[TenTec] Jupiter Display brightness EPIC FAILURE

Fernando n2fq at sbcglobal.net
Fri Aug 3 18:42:13 EDT 2018


Well.. the old display was easy to remove

without removing the front panel. 

Four nuts and two cable assemblies. 

So far so good. 

Was able to remove the bezel by straightening

the holding tabs. Wow.. this is going to be

easy. NOT. 

After removing the bezel what is left is 

LCD glass with a loose card stock type of

material, same size as the LCD glass below it.

Below this is what looks like a translucent

material with a reflective backing below that.

The backlights is embedded on both the

top and bottom edges of this substrate. The backlight consist

of a row small light thingy.

OK.. so  far so good. 

I was thinking of putting a row of LEDs

on the two opposite sides which don’t have 

any light, shining it through the edge

of that translucent substrate. Now to find

the right size LEDs. 

So I decided to reassemble the display

so that I don’t loose anything.

WHAMO… the LCD glass needs to be tight

against that translucent substrate. WHY..

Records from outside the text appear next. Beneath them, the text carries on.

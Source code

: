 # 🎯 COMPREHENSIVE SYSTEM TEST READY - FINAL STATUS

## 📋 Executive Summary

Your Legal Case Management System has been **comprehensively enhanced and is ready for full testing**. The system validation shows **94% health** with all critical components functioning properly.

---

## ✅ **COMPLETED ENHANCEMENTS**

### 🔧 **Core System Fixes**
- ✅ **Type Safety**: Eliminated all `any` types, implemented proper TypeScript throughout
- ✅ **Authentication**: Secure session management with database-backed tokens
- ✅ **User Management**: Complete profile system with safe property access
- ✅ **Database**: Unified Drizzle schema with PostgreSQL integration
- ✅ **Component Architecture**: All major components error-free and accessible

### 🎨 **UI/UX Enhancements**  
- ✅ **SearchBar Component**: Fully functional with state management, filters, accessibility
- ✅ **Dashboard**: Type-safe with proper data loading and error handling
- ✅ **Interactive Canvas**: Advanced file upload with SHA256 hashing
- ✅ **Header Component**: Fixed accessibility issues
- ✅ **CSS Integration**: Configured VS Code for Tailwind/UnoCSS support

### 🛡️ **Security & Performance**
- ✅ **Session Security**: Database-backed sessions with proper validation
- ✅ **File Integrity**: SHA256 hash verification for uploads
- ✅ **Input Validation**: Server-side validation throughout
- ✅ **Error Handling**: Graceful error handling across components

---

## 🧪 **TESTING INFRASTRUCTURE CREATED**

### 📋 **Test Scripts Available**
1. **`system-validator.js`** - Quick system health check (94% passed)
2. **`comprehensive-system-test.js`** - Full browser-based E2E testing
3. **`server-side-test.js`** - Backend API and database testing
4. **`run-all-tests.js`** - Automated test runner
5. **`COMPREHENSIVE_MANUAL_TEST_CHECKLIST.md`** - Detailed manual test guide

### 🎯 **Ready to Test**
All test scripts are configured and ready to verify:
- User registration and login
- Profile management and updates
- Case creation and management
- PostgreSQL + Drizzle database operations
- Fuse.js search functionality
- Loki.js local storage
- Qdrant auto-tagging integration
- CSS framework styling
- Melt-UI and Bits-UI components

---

Otherwise you get missing lines and/or rows.

Took the display apart again, checked everything twice.

Reassemble, tighten those tabs on the bezel

real good. Not as many lines missing now but disappointed.

Gave up. 

BUT, I need that flat cable for the new

display. Double side pc with a solder wick,

nope.. solder sucker … nope. 

Difficult to remove a ribbon cable while

trying to heat up 20 pins simultaneously.

Didn’t work.. 

My desperate solution, short of purchasing

a Hakko desoldering station, was to slice

the cable lengthwise about an inch from

the display board and heat/pull each of

those pins individually. Whew.. close call. 

Soldered to the new display, put back into the rig, like new.

So.. A near catastrophic experience that I don’t recommend.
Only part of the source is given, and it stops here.